▸ What the task requires
Work through the records below and tally every line containing "user". Reply with the total alone.

▸ Provided data
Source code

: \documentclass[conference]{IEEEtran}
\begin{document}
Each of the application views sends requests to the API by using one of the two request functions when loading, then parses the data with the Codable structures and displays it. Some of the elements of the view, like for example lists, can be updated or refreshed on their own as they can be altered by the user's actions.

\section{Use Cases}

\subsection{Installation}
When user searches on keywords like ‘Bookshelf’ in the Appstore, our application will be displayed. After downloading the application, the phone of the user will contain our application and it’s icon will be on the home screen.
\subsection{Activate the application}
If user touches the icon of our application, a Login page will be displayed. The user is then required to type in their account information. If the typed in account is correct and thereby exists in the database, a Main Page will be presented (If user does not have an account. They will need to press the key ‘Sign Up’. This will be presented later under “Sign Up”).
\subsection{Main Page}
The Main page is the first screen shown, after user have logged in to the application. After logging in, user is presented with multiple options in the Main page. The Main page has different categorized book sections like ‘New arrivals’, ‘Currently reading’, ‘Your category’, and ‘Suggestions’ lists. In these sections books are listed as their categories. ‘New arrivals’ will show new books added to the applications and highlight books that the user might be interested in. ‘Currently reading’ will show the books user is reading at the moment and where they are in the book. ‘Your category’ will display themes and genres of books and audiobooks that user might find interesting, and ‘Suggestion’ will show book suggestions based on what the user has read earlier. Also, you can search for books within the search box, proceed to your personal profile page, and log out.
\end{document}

▸ Output
4